> _EXERCISE DESCRIPTION_: The lines to extract run from the start of the records through the line with "### TV Channel", both ends included; drop the pictures.

EXTRACTED INFORMATION below:

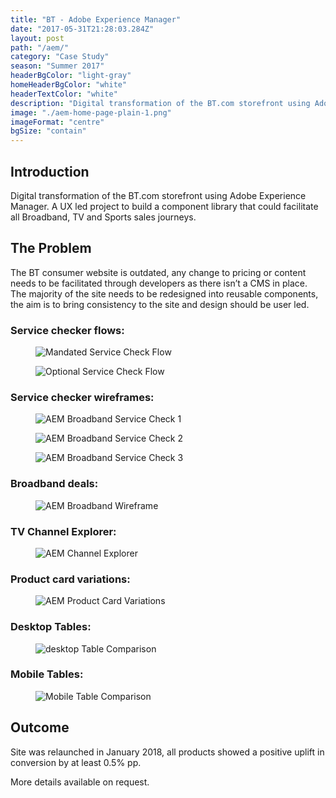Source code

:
 ```yaml
---
title: "BT - Adobe Experience Manager"
date: "2017-05-31T21:28:03.284Z"
layout: post
path: "/aem/"
category: "Case Study"
season: "Summer 2017"
headerBgColor: "light-gray"
homeHeaderBgColor: "white"
headerTextColor: "white"
description: "Digital transformation of the BT.com storefront using Adobe Experience Manager. A UX led project to build a component library that could facilitate all Broadband, TV and Sports sales journeys."
image: "./aem-home-page-plain-1.png"
imageFormat: "centre"
bgSize: "contain"
---
```


<div class="f4 measure-wide center">

## Introduction

Digital transformation of the BT.com storefront using Adobe Experience Manager. A UX led project to build a component library that could facilitate all Broadband, TV and Sports sales journeys. 

## The Problem

The BT consumer website is outdated, any change to pricing or content needs to be facilitated through developers as there isn’t a CMS in place. The majority of the site needs to be redesigned into reusable components, the aim is to bring consistency to the site and design should be user led. 

### Service checker flows:

</div>

<div class="cf">
  <figure class="fl w-50 border-box pr3 mh0 mv3">
    <img class="ba b--light-silver" src="./Mandated-Service-Check-Flow.jpg" alt="Mandated Service Check Flow" />
  </figure>

  <figure class="fl w-50 border-box pl3 mh0 mv3">
    <img class="ba b--light-silver" src="./Optional-Service-Check-Flow.jpg" alt="Optional Service Check Flow" />
  </figure>
</div>
<div class="f4 measure-wide center">

### Service checker wireframes:

</div>

<div class="cf">
  <figure class="fl w-third border-box ph3 mh0 mv3">
    <img src="./AEM-Broadband-Service-Check-1.jpg" alt="AEM Broadband Service Check 1" />
  </figure>

  <figure class="fl w-third border-box ph3 mh0 mv3">
    <img src="./AEM-Broadband-Service-Check-2.jpg" alt="AEM Broadband Service Check 2" />
  </figure>

  <figure class="fl w-third border-box ph3 mh0 mv3">
    <img src="./AEM-Broadband-Service-Check-3.jpg" alt="AEM Broadband Service Check 3" />
  </figure>
</div>

<div class="f4 measure-wide center">

### Broadband deals:

<figure class="mh0 mv3 ba b--light-silver">
  <img class="border-box" src="./AEM-Broadband-Wireframe.jpg" alt="AEM Broadband Wireframe" />
</figure>

### TV Channel Explorer: 

<figure class="mh0 mv3 ba b--light-silver">
  <img class="border-box" src="./AEM-Channel-Explorer.jpg" alt="AEM Channel Explorer" />
</figure>

### Product card variations:

<figure class="mh0 mv3 ba b--light-silver">
  <img class="border-box" src="./AEM-Product-Card-Variations.jpg" alt="AEM Product Card Variations" />
</figure>

### Desktop Tables:

<figure class="mh0 mv3 ba b--light-silver">
  <img class="border-box" src="./desktop-Table-Comparison.jpg" alt="desktop Table Comparison" />
</figure>

### Mobile Tables:

<figure class="mh0 mv3 ba b--light-silver">
  <img class="border-box" src="./Mobile-Table-Comparison.jpg" alt="Mobile Table Comparison" />
</figure>

## Outcome

Site was relaunched in January 2018, all products showed a positive uplift in conversion by at least 0.5% pp.

More details available on request.
</div>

End of EXTRACTED INFORMATION.

> _RESPONSE AREA_:
Source code

:
 ```yaml
---
title: "BT - Adobe Experience Manager"
date: "2017-05-31T21:28:03.284Z"
layout: post
path: "/aem/"
category: "Case Study"
season: "Summer 2017"
headerBgColor: "light-gray"
homeHeaderBgColor: "white"
headerTextColor: "white"
description: "Digital transformation of the BT.com storefront using Adobe Experience Manager. A UX led project to build a component library that could facilitate all Broadband, TV and Sports sales journeys."
image: "./aem-home-page-plain-1.png"
imageFormat: "centre"
bgSize: "contain"
---
```


<div class="f4 measure-wide center">

## Introduction

Digital transformation of the BT.com storefront using Adobe Experience Manager. A UX led project to build a component library that could facilitate all Broadband, TV and Sports sales journeys. 

## The Problem

The BT consumer website is outdated, any change to pricing or content needs to be facilitated through developers as there isn’t a CMS in place. The majority of the site needs to be redesigned into reusable components, the aim is to bring consistency to the site and design should be user led. 

### Service checker flows:

</div>

<div class="cf">
  <figure class="fl w-50 border-box pr3 mh0 mv3">
    <img class="ba b--light-silver" src="./Mandated-Service-Check-Flow.jpg" alt="Mandated Service Check Flow" />
  </figure>

  <figure class="fl w-50 border-box pl3 mh0 mv3">
    <img class="ba b--light-silver" src="./Optional-Service-Check-Flow.jpg" alt="Optional Service Check Flow" />
  </figure>
</div>
<div class="f4 measure-wide center">

### Service checker wireframes:

</div>

<div class="cf">
  <figure class="fl w-third border-box ph3 mh0 mv3">
    <img src="./AEM-Broadband-Service-Check-1.jpg" alt="AEM Broadband Service Check 1" />
  </figure>

  <figure class="fl w-third border-box ph3 mh0 mv3">
    <img src="./AEM-Broadband-Service-Check-2.jpg" alt="AEM Broadband Service Check 2" />
  </figure>

  <figure class="fl w-third border-box ph3 mh0 mv3">
    <img src="./AEM-Broadband-Service-Check-3.jpg" alt="AEM Broadband Service Check 3" />
  </figure>
</div>

<div class="f4 measure-wide center">

### Broadband deals:

<figure class="mh0 mv3 ba b--light-silver">
  <img class="border-box" src="./AEM-Broadband-Wireframe.jpg" alt="AEM Broadband Wireframe" />
</figure>

### TV Channel Explorer: 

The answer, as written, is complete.